Demokratların ABD Başkan adayı Rand Paul (yüksek olasılıkla aday olmaya hak kazanacak), Türkiye’nin güneydoğu topraklarını, yani Diyarbakır ve Hatay gibi illerini de kapsayacak bir Kürdistan’ın kurulmasını desteklediğini kamuya açıkladı.
Amerikalı aday kısaca Amerika derin devletinin yapmak istediğini halkın huzurunda kabul etti. Bir Kürdistan ki İsrail Devleti’ni koruyacak, Amerikalıların hesabına Kerkük enerji depolarını kontrol edecek ve Recep Tayyip Erdoğan ile Ahmet Davutoğlu’nun Başbakanlıkları döneminde Washington’a “dil” uzatan Türkiye’nin boyunu “kısaltacak”.
2016 yılında yapılacak ABD’nin Başkanlık seçimlerindeki Demokratların söz konusu adayı Rand Paul’ün, yeni kurulacak Kürt devleti için, Türkiye’nin parçalanması ve topraklarının bir kısmını vermesi gerektiği yönündeki açıklamaları, Türkiye’de sarsıntıya neden oldu.
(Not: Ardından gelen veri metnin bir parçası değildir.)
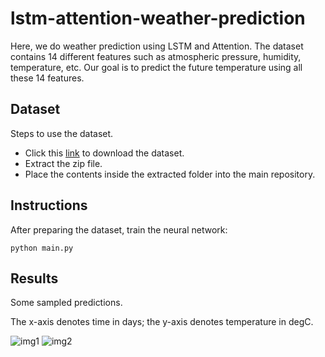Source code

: # lstm-attention-weather-prediction
Here, we do weather prediction using LSTM and Attention. The dataset contains 14 different features such as atmospheric pressure, humidity, temperature, etc. Our goal is to predict the future temperature using all these 14 features. 

## Dataset
Steps to use the dataset.
- Click this [link](https://storage.googleapis.com/tensorflow/tf-keras-datasets/jena_climate_2009_2016.csv.zip) to download the dataset.
- Extract the zip file. 
- Place the contents inside the extracted folder into the main repository. 

## Instructions
After preparing the dataset, train the neural network:
```
python main.py
```

## Results
<!--- Explain a little bit about the graphs here. -->
Some sampled predictions. 

The x-axis denotes time in days; the y-axis denotes temperature in degC.  

![img1](https://user-images.githubusercontent.com/51147727/155930935-be65f7ab-20a7-4caa-92b6-518e8a0df5c9.png)
![img2](https://user-images.githubusercontent.com/51147727/155930943-23e7638f-b550-423e-887c-9cf7b09fa62d.png)

<!--- Explain a little bit about the graphs here. -->
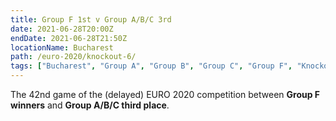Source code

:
 ```yaml
---
title: Group F 1st v Group A/B/C 3rd
date: 2021-06-28T20:00Z
endDate: 2021-06-28T21:50Z
locationName: Bucharest
path: /euro-2020/knockout-6/
tags: ["Bucharest", "Group A", "Group B", "Group C", "Group F", "Knockout", "Group of 16", "EURO 2020"]
---
```


The 42nd game of the (delayed) EURO 2020 competition between **Group F winners** and **Group A/B/C third place**.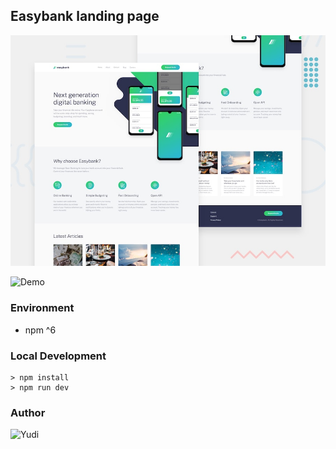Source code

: ## Easybank landing page

![Design preview for the Easybank landing page coding challenge](./design/desktop-preview.jpg)

![Demo](https://yudi7ll.github.io/easybank)

### Environment
- npm ^6

### Local Development

```
> npm install
> npm run dev
```

### Author
![Yudi](https://github.com/yudi7ll)
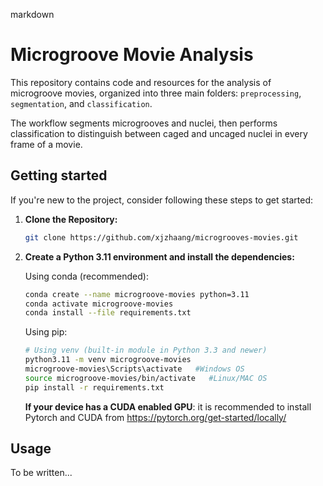 markdown

# Microgroove Movie Analysis

This repository contains code and resources for the analysis of microgroove movies, organized into three main folders: `preprocessing`, `segmentation`, and `classification`.

The workflow segments microgrooves and nuclei, then performs classification to distinguish between caged and uncaged nuclei in every frame of a movie.

## Getting started


If you're new to the project, consider following these steps to get started:

1. **Clone the Repository:**
    ```bash
    git clone https://github.com/xjzhaang/microgrooves-movies.git
   ```
   

2. **Create a Python 3.11 environment and install the dependencies:**

   Using conda (recommended):
   ```bash
   conda create --name microgroove-movies python=3.11
   conda activate microgroove-movies
   conda install --file requirements.txt
   ```
   Using pip:
   ```bash
   # Using venv (built-in module in Python 3.3 and newer)
   python3.11 -m venv microgroove-movies 
   microgroove-movies\Scripts\activate   #Windows OS
   source microgroove-movies/bin/activate   #Linux/MAC OS
   pip install -r requirements.txt
   ```
   **If your device has a CUDA enabled GPU**: it is recommended to install Pytorch and CUDA from https://pytorch.org/get-started/locally/


## Usage

To be written...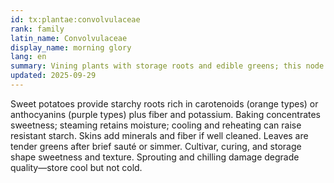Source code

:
 ```yaml
---
id: tx:plantae:convolvulaceae
rank: family
latin_name: Convolvulaceae
display_name: morning glory
lang: en
summary: Vining plants with storage roots and edible greens; this node focuses on sweet potatoes and regional leafy uses of the vine tips.
updated: 2025-09-29
---
```


Sweet potatoes provide starchy roots rich in carotenoids (orange types) or anthocyanins (purple types) plus fiber and potassium. Baking concentrates sweetness; steaming retains moisture; cooling and reheating can raise resistant starch. Skins add minerals and fiber if well cleaned. Leaves are tender greens after brief sauté or simmer. Cultivar, curing, and storage shape sweetness and texture. Sprouting and chilling damage degrade quality—store cool but not cold.
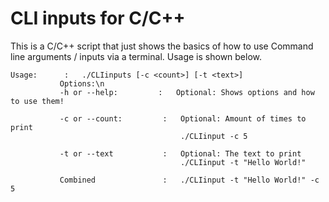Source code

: # CLI inputs for C/C++
This is a C/C++ script that just shows the basics of how to use Command line arguments / inputs via a terminal. Usage is shown below.
```
Usage:      :   ./CLIinputs [-c <count>] [-t <text>] 
           Options:\n
           -h or --help:         :   Optional: Shows options and how to use them!

           -c or --count:         :   Optional: Amount of times to print
                                      ./CLIinput -c 5

           -t or --text           :   Optional: The text to print
                                      ./CLIinput -t "Hello World!"
                                      
           Combined               :   ./CLIinput -t "Hello World!" -c 5           
```
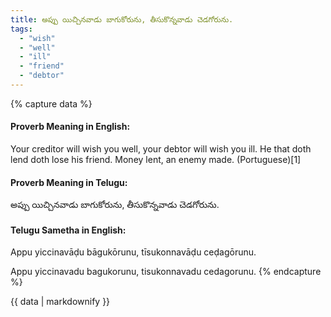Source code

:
 ```yaml
---
title: అప్పు యిచ్చినవాడు బాగుకోరును, తీసుకొన్నవాడు చెడగోరును.
tags:
  - "wish"
  - "well"
  - "ill"
  - "friend"
  - "debtor"
---
```


{% capture data %}
#### Proverb Meaning in English:
Your creditor will wish you well, your debtor will wish you ill.
He that doth lend doth lose his friend.
Money lent, an enemy made. (Portuguese)[1]

#### Proverb Meaning in Telugu:
అప్పు యిచ్చినవాడు బాగుకోరును, తీసుకొన్నవాడు చెడగోరును.

#### Telugu Sametha in English:
Appu yiccinavāḍu bāgukōrunu, tīsukonnavāḍu ceḍagōrunu.

Appu yiccinavadu bagukorunu, tisukonnavadu cedagorunu.
{% endcapture %}

{{ data | markdownify }}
ABD Başkanlığı için Demokratların adayı olan Senatör Rand Paul, Breitbart News’a konuşarak cihatçıların önünde önemli engel teşkil edecek bağımsız bir Kürt devletinin kurulmasının büyük ihtiyaç olduğunu vurguladı ve Kuzey Irak Kürtlerine yeni silah sistemlerinin verilmesi gerektiğini iddia etti.
Türkleri şiddetli bir şekilde asıl rahatsız eden konu, Kürt devletiyle ilgili yapılan açıklamalar. Amerikalı Senatör, her türlü imkânla, içerisinde Türkiye’den birçok toprak parçasının da yer alacağı bağımsız bir Kürt devleti kurulmasını destekleyeceğinden bahsetti. Hatta daha da ileriye giderek yeni Kürdistan’ın sınırlarını karakteristik bir biçimde kendisinin çizeceğini açıkladı: “Kürdistan için yeni sınırlar çizeceğim!”
Bu açıklamalar doğal olarak Türkiye’de büyük yankı uyandırdı. Bu açıklamaların yanı sıra, ABD Başkan adayı Amerikalı Senatör, yeni kurulacak Kürdistan’a verilmesi için Türkiye topraklarından bazı bölgelerin çıkarılması gerektiğini açıkça ifade etti. Yani kısaca, Amerikalı Senatör’e göre cihatçılara karşı yürütülen ve tamamıyla Kürt muhariplerin omuzladığı savaş bahanesiyle bugünkü Türkiye parçalansın.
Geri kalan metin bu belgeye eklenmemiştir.